__Instructions to follow__:
In the records below, how many lines hold the string "that"? Give only the number.

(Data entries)
........

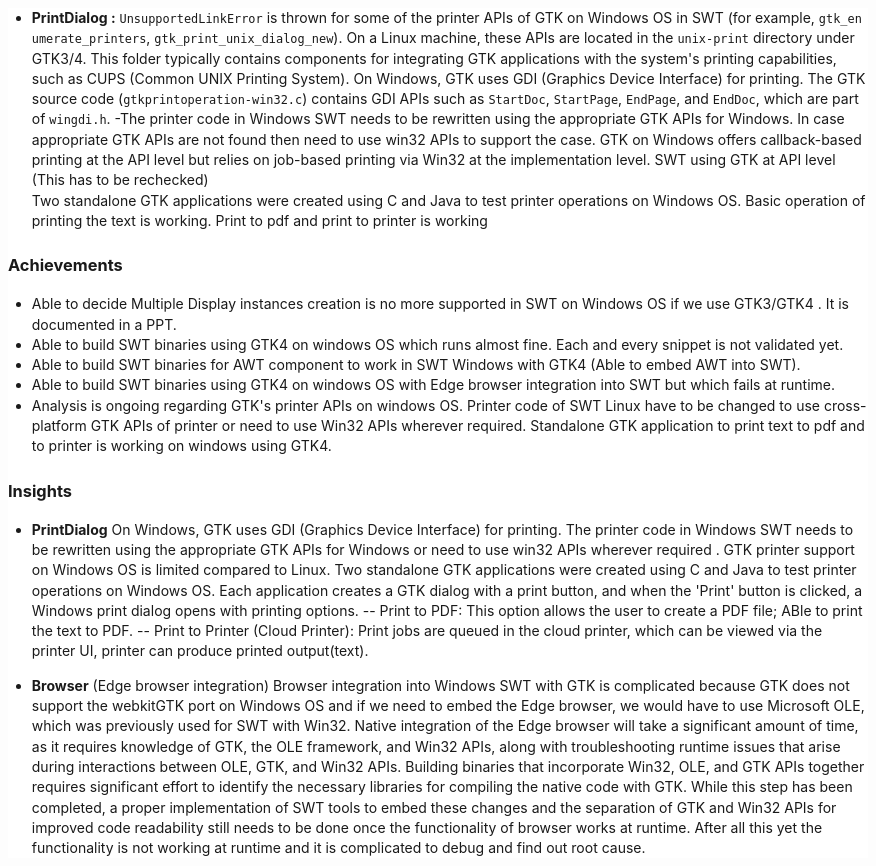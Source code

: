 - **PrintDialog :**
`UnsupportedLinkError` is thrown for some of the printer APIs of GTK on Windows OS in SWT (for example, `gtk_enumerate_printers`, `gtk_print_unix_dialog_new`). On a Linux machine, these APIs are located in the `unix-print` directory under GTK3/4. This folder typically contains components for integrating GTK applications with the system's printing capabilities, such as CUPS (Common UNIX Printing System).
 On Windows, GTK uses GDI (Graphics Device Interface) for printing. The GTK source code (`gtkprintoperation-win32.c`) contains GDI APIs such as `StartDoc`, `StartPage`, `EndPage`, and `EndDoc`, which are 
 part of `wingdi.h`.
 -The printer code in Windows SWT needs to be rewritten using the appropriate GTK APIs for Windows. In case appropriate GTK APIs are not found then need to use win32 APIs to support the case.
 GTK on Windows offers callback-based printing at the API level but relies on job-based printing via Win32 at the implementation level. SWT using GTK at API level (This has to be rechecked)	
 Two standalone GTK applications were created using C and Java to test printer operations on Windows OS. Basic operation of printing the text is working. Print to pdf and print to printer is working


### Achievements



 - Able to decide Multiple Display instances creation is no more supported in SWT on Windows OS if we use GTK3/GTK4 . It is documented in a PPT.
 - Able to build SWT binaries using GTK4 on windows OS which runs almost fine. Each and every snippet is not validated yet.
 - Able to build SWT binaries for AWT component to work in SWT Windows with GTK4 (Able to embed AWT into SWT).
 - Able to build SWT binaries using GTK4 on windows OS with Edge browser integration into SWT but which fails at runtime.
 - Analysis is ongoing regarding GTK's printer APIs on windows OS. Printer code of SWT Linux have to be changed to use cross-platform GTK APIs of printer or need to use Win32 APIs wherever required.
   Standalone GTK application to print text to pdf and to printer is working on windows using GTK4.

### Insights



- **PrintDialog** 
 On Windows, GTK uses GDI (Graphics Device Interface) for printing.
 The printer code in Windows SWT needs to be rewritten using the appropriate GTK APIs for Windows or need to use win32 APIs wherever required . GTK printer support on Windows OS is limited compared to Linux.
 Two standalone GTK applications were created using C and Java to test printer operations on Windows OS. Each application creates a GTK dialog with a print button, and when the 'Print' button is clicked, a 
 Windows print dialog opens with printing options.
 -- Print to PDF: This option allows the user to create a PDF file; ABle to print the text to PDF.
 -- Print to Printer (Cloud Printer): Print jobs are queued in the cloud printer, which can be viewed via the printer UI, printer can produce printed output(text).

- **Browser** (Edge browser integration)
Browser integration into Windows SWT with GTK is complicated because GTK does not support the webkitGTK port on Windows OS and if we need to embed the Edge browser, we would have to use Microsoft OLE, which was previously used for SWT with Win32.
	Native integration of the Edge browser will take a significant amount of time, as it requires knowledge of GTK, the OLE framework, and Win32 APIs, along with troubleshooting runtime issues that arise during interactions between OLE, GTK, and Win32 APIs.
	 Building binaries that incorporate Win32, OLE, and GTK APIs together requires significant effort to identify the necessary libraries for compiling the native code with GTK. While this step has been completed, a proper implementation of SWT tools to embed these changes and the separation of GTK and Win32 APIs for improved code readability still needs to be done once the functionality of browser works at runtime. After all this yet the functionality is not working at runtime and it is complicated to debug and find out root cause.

........

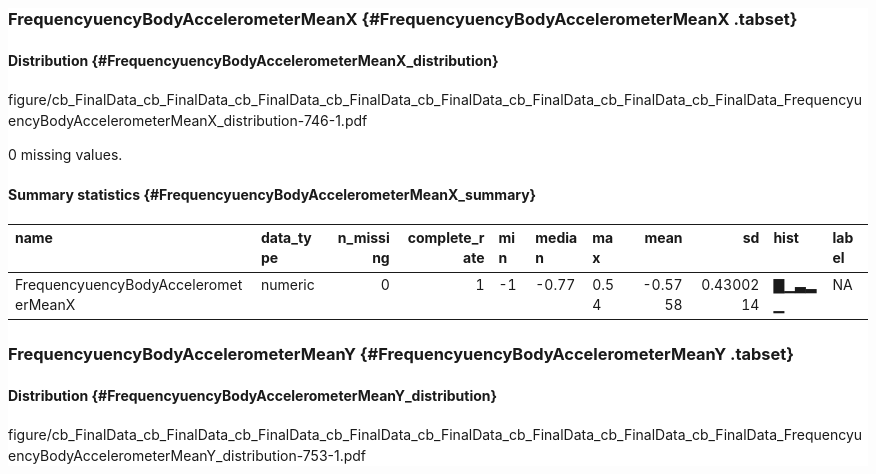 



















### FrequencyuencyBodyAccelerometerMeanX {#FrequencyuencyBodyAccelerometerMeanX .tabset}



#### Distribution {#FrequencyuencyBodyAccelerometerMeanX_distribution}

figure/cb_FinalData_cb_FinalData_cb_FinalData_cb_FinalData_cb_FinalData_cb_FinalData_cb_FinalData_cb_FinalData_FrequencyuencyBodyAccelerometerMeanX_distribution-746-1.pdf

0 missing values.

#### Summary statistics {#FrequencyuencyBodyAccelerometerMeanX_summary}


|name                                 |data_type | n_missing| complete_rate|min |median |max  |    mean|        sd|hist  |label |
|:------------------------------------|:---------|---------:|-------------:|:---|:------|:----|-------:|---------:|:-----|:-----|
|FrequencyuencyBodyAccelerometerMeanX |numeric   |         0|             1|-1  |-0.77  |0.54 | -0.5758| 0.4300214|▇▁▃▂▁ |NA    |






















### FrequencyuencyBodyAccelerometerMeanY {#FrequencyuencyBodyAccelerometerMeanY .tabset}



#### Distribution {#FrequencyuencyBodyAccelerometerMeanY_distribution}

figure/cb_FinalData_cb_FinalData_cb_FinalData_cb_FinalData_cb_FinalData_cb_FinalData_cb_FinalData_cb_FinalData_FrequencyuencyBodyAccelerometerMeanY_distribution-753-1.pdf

........

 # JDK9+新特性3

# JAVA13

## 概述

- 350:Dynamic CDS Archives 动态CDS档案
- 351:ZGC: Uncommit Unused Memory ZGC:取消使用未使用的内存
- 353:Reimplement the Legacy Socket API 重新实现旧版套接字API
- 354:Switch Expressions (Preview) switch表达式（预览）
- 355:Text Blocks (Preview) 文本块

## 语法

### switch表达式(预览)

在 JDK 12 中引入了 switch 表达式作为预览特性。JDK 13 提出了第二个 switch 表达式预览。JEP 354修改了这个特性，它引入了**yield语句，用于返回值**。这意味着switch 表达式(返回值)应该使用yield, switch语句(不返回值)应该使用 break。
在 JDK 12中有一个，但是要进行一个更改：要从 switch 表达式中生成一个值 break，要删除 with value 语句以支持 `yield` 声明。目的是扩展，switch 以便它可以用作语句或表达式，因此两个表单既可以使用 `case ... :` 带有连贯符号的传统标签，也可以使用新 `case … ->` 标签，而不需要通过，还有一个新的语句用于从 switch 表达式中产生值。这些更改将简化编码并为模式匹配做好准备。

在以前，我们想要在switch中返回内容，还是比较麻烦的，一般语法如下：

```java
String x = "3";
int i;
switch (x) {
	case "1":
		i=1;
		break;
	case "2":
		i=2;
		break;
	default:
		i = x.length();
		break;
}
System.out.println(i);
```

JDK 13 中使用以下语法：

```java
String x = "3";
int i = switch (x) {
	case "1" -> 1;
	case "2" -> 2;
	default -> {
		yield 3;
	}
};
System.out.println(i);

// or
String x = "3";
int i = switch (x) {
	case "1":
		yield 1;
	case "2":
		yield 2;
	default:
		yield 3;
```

........

__Result below__:
2